WHAT YOU WILL DO:
Of all the entries below, retype only the lines from the one with "negative values. |" through the one with "negative outputs. |", exactly as they appear.

SUPPLIED RECORDS:
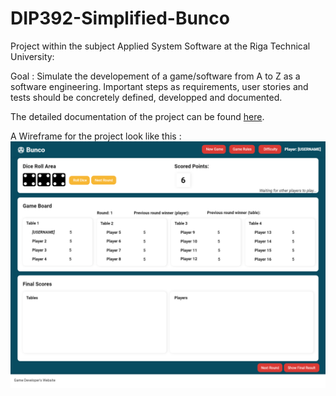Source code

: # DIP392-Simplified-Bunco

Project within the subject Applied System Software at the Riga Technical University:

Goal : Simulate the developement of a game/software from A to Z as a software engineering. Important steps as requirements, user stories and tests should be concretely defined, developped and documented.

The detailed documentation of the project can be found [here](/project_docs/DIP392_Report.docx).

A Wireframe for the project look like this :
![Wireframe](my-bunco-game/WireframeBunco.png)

...

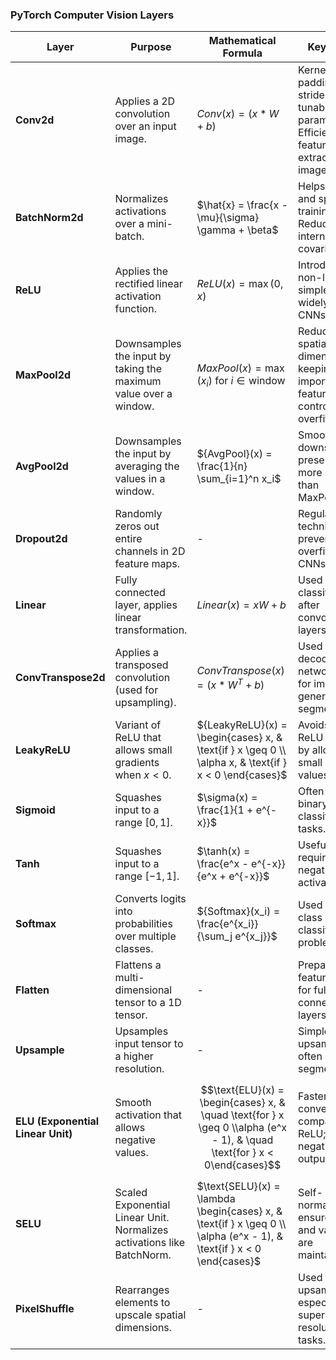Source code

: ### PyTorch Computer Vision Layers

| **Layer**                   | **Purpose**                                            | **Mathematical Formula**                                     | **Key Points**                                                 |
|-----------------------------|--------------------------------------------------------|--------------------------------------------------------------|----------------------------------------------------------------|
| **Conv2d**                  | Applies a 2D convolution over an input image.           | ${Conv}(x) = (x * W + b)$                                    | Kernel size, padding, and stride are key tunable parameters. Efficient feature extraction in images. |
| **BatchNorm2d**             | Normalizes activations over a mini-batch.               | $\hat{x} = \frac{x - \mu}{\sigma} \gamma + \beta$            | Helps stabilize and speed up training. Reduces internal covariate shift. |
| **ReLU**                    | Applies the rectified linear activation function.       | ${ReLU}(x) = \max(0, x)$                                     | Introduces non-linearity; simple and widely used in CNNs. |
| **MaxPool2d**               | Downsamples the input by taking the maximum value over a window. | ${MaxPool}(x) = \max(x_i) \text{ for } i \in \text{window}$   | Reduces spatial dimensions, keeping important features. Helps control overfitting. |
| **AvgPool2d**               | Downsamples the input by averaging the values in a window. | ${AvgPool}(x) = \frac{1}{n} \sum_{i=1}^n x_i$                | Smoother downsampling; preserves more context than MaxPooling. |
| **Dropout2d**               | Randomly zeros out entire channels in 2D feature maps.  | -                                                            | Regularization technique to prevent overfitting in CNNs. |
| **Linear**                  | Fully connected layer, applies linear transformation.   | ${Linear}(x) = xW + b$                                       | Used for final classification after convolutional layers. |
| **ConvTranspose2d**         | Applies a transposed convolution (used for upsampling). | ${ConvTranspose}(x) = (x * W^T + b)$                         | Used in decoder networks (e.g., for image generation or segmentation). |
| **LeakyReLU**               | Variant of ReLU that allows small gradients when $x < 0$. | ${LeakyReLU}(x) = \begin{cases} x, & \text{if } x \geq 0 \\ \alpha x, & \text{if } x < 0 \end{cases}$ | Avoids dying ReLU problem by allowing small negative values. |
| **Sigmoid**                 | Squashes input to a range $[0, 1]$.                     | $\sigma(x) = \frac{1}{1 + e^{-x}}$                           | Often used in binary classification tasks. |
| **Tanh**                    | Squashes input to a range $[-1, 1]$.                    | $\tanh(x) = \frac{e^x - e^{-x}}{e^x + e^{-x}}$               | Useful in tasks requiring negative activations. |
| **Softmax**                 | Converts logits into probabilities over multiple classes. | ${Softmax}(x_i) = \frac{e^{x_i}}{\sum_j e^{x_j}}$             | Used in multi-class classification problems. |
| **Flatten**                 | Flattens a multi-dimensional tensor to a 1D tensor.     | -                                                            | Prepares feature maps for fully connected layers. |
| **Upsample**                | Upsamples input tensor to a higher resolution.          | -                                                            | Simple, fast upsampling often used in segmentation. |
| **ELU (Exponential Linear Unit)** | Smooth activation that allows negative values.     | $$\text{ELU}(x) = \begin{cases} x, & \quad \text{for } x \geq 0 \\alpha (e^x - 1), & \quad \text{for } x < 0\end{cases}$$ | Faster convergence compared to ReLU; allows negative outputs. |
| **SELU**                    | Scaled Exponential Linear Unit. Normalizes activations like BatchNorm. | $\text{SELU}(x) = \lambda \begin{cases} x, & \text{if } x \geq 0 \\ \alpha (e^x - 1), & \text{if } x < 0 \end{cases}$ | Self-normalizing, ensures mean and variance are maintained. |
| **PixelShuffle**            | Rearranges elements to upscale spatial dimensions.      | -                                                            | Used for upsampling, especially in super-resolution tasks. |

* * *

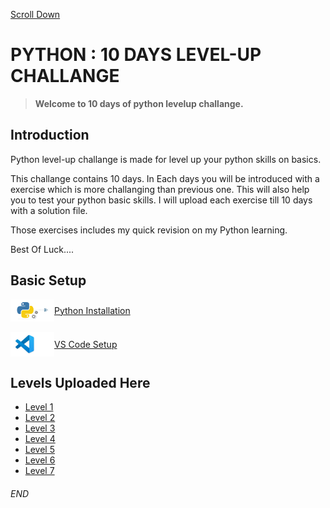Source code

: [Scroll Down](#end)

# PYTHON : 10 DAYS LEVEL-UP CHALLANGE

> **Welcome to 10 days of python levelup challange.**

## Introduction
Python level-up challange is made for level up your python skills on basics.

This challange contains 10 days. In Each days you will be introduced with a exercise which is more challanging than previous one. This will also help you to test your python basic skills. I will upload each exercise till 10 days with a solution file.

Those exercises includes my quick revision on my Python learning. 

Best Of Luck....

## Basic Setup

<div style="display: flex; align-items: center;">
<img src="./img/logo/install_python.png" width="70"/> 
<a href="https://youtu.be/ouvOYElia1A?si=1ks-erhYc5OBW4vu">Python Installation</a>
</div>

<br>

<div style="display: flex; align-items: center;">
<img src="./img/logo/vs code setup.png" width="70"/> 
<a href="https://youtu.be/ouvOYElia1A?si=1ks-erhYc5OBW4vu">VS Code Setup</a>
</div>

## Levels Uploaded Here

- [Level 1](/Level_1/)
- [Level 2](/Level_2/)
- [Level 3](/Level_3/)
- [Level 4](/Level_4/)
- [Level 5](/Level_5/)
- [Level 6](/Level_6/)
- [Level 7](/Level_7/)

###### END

EXERCISE RESPONSE:
| **LeakyReLU**               | Variant of ReLU that allows small gradients when $x < 0$. | ${LeakyReLU}(x) = \begin{cases} x, & \text{if } x \geq 0 \\ \alpha x, & \text{if } x < 0 \end{cases}$ | Avoids dying ReLU problem by allowing small negative values. |
| **Sigmoid**                 | Squashes input to a range $[0, 1]$.                     | $\sigma(x) = \frac{1}{1 + e^{-x}}$                           | Often used in binary classification tasks. |
| **Tanh**                    | Squashes input to a range $[-1, 1]$.                    | $\tanh(x) = \frac{e^x - e^{-x}}{e^x + e^{-x}}$               | Useful in tasks requiring negative activations. |
| **Softmax**                 | Converts logits into probabilities over multiple classes. | ${Softmax}(x_i) = \frac{e^{x_i}}{\sum_j e^{x_j}}$             | Used in multi-class classification problems. |
| **Flatten**                 | Flattens a multi-dimensional tensor to a 1D tensor.     | -                                                            | Prepares feature maps for fully connected layers. |
| **Upsample**                | Upsamples input tensor to a higher resolution.          | -                                                            | Simple, fast upsampling often used in segmentation. |
| **ELU (Exponential Linear Unit)** | Smooth activation that allows negative values.     | $$\text{ELU}(x) = \begin{cases} x, & \quad \text{for } x \geq 0 \\alpha (e^x - 1), & \quad \text{for } x < 0\end{cases}$$ | Faster convergence compared to ReLU; allows negative outputs. |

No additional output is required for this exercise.